Saved entries ->
☆ ☆ ☆

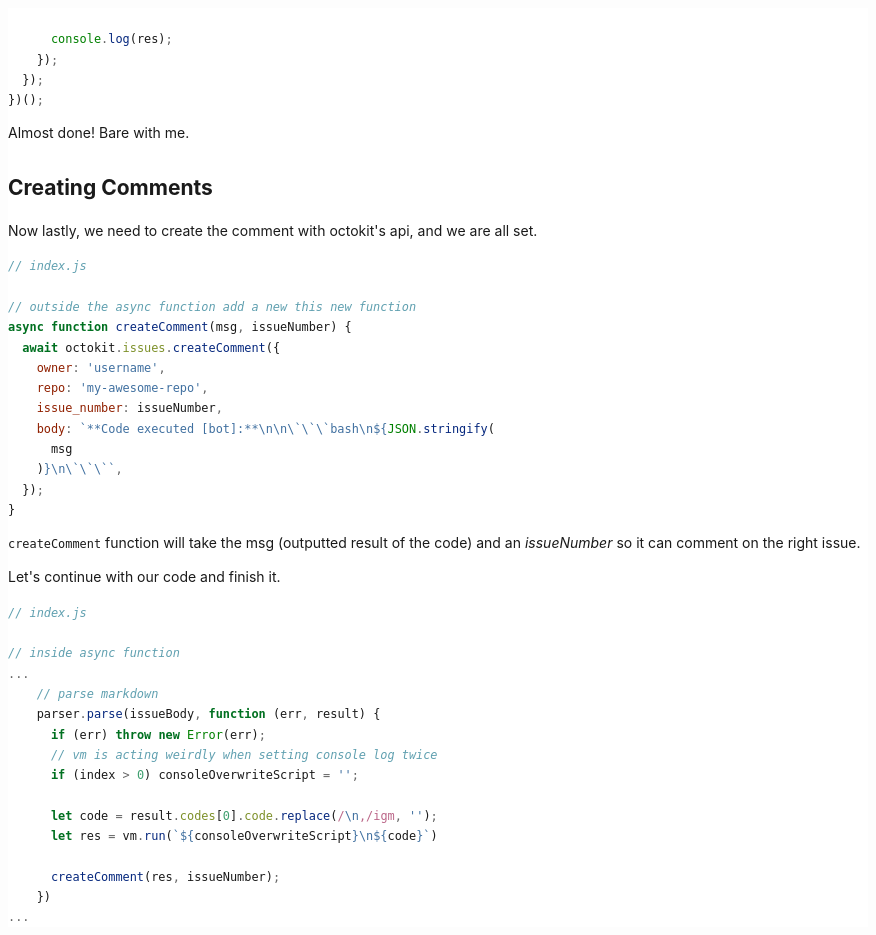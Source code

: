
 ```js

      console.log(res);
    });
  });
})();
```

Almost done! Bare with me.

## Creating Comments

Now lastly, we need to create the comment with octokit's api, and we are all
set.

```js
// index.js

// outside the async function add a new this new function
async function createComment(msg, issueNumber) {
  await octokit.issues.createComment({
    owner: 'username',
    repo: 'my-awesome-repo',
    issue_number: issueNumber,
    body: `**Code executed [bot]:**\n\n\`\`\`bash\n${JSON.stringify(
      msg
    )}\n\`\`\``,
  });
}
```

`createComment` function will take the msg (outputted result of the code) and an
_issueNumber_ so it can comment on the right issue.

Let's continue with our code and finish it.

```js
// index.js

// inside async function
...
    // parse markdown
    parser.parse(issueBody, function (err, result) {
      if (err) throw new Error(err);
      // vm is acting weirdly when setting console log twice
      if (index > 0) consoleOverwriteScript = '';

      let code = result.codes[0].code.replace(/\n,/igm, '');
      let res = vm.run(`${consoleOverwriteScript}\n${code}`)

      createComment(res, issueNumber);
    })
...
```
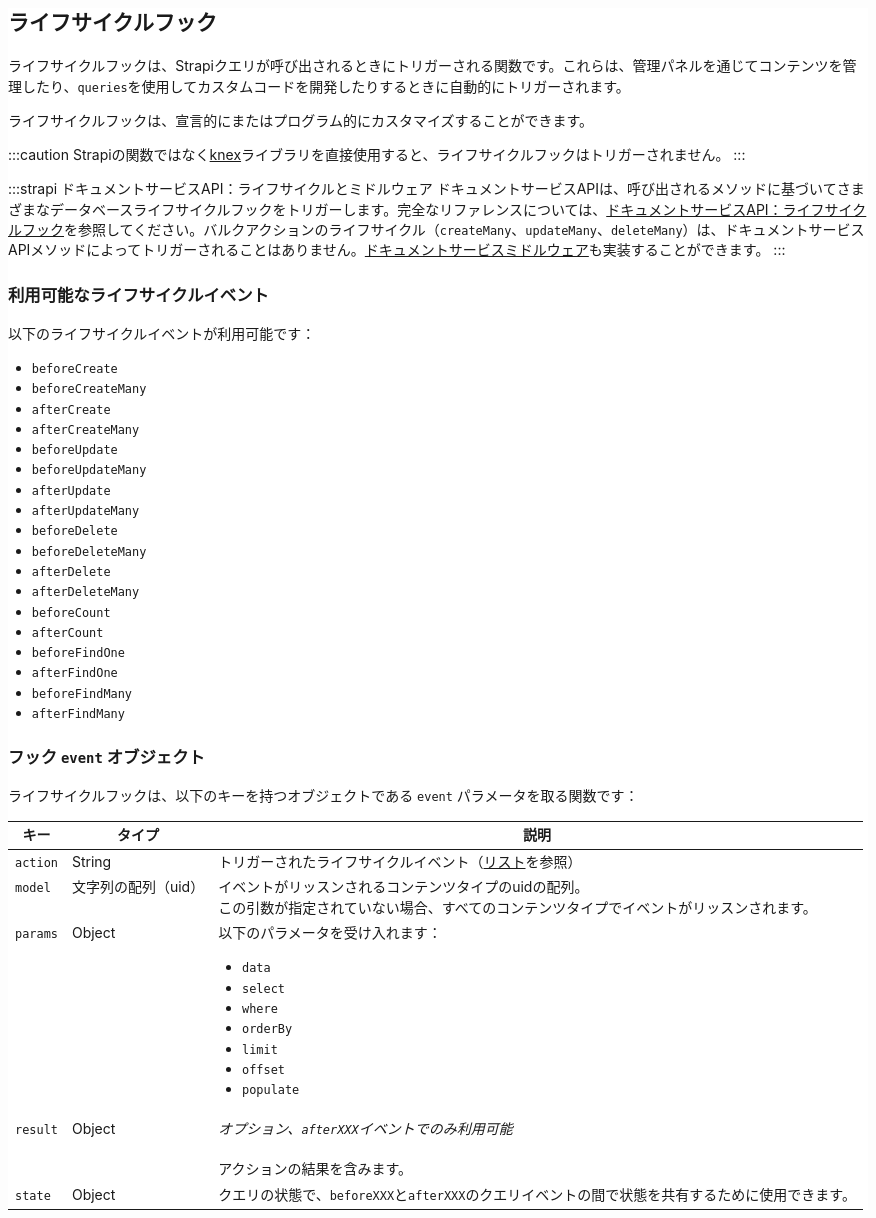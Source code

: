 ## ライフサイクルフック

ライフサイクルフックは、Strapiクエリが呼び出されるときにトリガーされる関数です。これらは、管理パネルを通じてコンテンツを管理したり、`queries`を使用してカスタムコードを開発したりするときに自動的にトリガーされます。

ライフサイクルフックは、宣言的にまたはプログラム的にカスタマイズすることができます。

:::caution
Strapiの関数ではなく[knex](https://knexjs.org/)ライブラリを直接使用すると、ライフサイクルフックはトリガーされません。
:::

:::strapi ドキュメントサービスAPI：ライフサイクルとミドルウェア
ドキュメントサービスAPIは、呼び出されるメソッドに基づいてさまざまなデータベースライフサイクルフックをトリガーします。完全なリファレンスについては、[ドキュメントサービスAPI：ライフサイクルフック](/dev-docs/migration/v4-to-v5/breaking-changes/lifecycle-hooks-document-service#table)を参照してください。バルクアクションのライフサイクル（`createMany`、`updateMany`、`deleteMany`）は、ドキュメントサービスAPIメソッドによってトリガーされることはありません。[ドキュメントサービスミドルウェア](/dev-docs/api/document-service/middlewares)も実装することができます。
:::

### 利用可能なライフサイクルイベント

以下のライフサイクルイベントが利用可能です：

- `beforeCreate`
- `beforeCreateMany`
- `afterCreate`
- `afterCreateMany`
- `beforeUpdate`
- `beforeUpdateMany`
- `afterUpdate`
- `afterUpdateMany`
- `beforeDelete`
- `beforeDeleteMany`
- `afterDelete`
- `afterDeleteMany`
- `beforeCount`
- `afterCount`
- `beforeFindOne`
- `afterFindOne`
- `beforeFindMany`
- `afterFindMany`

### フック `event` オブジェクト

ライフサイクルフックは、以下のキーを持つオブジェクトである `event` パラメータを取る関数です：

| キー      | タイプ              | 説明                                                                                                                                                      |
| -------- | ----------------- | ---------------------------------------------------------------------------------------------------------------------------------------------------------------- |
| `action` | String            | トリガーされたライフサイクルイベント（[リスト](#available-lifecycle-events)を参照）                                                                                |
| `model`  | 文字列の配列（uid）            | イベントがリッスンされるコンテンツタイプのuidの配列。<br />この引数が指定されていない場合、すべてのコンテンツタイプでイベントがリッスンされます。 |
| `params` | Object            | 以下のパラメータを受け入れます：<ul><li>`data`</li><li>`select`</li><li>`where`</li><li>`orderBy`</li><li>`limit`</li><li>`offset`</li><li>`populate`</li></ul> |
| `result` | Object            | _オプション、`afterXXX`イベントでのみ利用可能_<br /><br />アクションの結果を含みます。                                                                      |
| `state`  | Object            | クエリの状態で、`beforeXXX`と`afterXXX`のクエリイベントの間で状態を共有するために使用できます。                                                               |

☆ ☆ ☆

Exercise objective ->
The entries above need to be transcribed word for word, and the pictures stay out.

Output for this task ->
Source code

:
 ```js

      console.log(res);
    });
  });
})();
```

Almost done! Bare with me.

## Creating Comments

Now lastly, we need to create the comment with octokit's api, and we are all
set.

```js
// index.js

// outside the async function add a new this new function
async function createComment(msg, issueNumber) {
  await octokit.issues.createComment({
    owner: 'username',
    repo: 'my-awesome-repo',
    issue_number: issueNumber,
    body: `**Code executed [bot]:**\n\n\`\`\`bash\n${JSON.stringify(
      msg
    )}\n\`\`\``,
  });
}
```

`createComment` function will take the msg (outputted result of the code) and an
_issueNumber_ so it can comment on the right issue.

Let's continue with our code and finish it.

```js
// index.js

// inside async function
...
    // parse markdown
    parser.parse(issueBody, function (err, result) {
      if (err) throw new Error(err);
      // vm is acting weirdly when setting console log twice
      if (index > 0) consoleOverwriteScript = '';

      let code = result.codes[0].code.replace(/\n,/igm, '');
      let res = vm.run(`${consoleOverwriteScript}\n${code}`)

      createComment(res, issueNumber);
    })
...
```
Source code

: ## ライフサイクルフック

ライフサイクルフックは、Strapiクエリが呼び出されるときにトリガーされる関数です。これらは、管理パネルを通じてコンテンツを管理したり、`queries`を使用してカスタムコードを開発したりするときに自動的にトリガーされます。

ライフサイクルフックは、宣言的にまたはプログラム的にカスタマイズすることができます。

:::caution
Strapiの関数ではなく[knex](https://knexjs.org/)ライブラリを直接使用すると、ライフサイクルフックはトリガーされません。
:::

:::strapi ドキュメントサービスAPI：ライフサイクルとミドルウェア
ドキュメントサービスAPIは、呼び出されるメソッドに基づいてさまざまなデータベースライフサイクルフックをトリガーします。完全なリファレンスについては、[ドキュメントサービスAPI：ライフサイクルフック](/dev-docs/migration/v4-to-v5/breaking-changes/lifecycle-hooks-document-service#table)を参照してください。バルクアクションのライフサイクル（`createMany`、`updateMany`、`deleteMany`）は、ドキュメントサービスAPIメソッドによってトリガーされることはありません。[ドキュメントサービスミドルウェア](/dev-docs/api/document-service/middlewares)も実装することができます。
:::

### 利用可能なライフサイクルイベント

以下のライフサイクルイベントが利用可能です：

- `beforeCreate`
- `beforeCreateMany`
- `afterCreate`
- `afterCreateMany`
- `beforeUpdate`
- `beforeUpdateMany`
- `afterUpdate`
- `afterUpdateMany`
- `beforeDelete`
- `beforeDeleteMany`
- `afterDelete`
- `afterDeleteMany`
- `beforeCount`
- `afterCount`
- `beforeFindOne`
- `afterFindOne`
- `beforeFindMany`
- `afterFindMany`

### フック `event` オブジェクト

ライフサイクルフックは、以下のキーを持つオブジェクトである `event` パラメータを取る関数です：

| キー      | タイプ              | 説明                                                                                                                                                      |
| -------- | ----------------- | ---------------------------------------------------------------------------------------------------------------------------------------------------------------- |
| `action` | String            | トリガーされたライフサイクルイベント（[リスト](#available-lifecycle-events)を参照）                                                                                |
| `model`  | 文字列の配列（uid）            | イベントがリッスンされるコンテンツタイプのuidの配列。<br />この引数が指定されていない場合、すべてのコンテンツタイプでイベントがリッスンされます。 |
| `params` | Object            | 以下のパラメータを受け入れます：<ul><li>`data`</li><li>`select`</li><li>`where`</li><li>`orderBy`</li><li>`limit`</li><li>`offset`</li><li>`populate`</li></ul> |
| `result` | Object            | _オプション、`afterXXX`イベントでのみ利用可能_<br /><br />アクションの結果を含みます。                                                                      |
| `state`  | Object            | クエリの状態で、`beforeXXX`と`afterXXX`のクエリイベントの間で状態を共有するために使用できます。                                                               |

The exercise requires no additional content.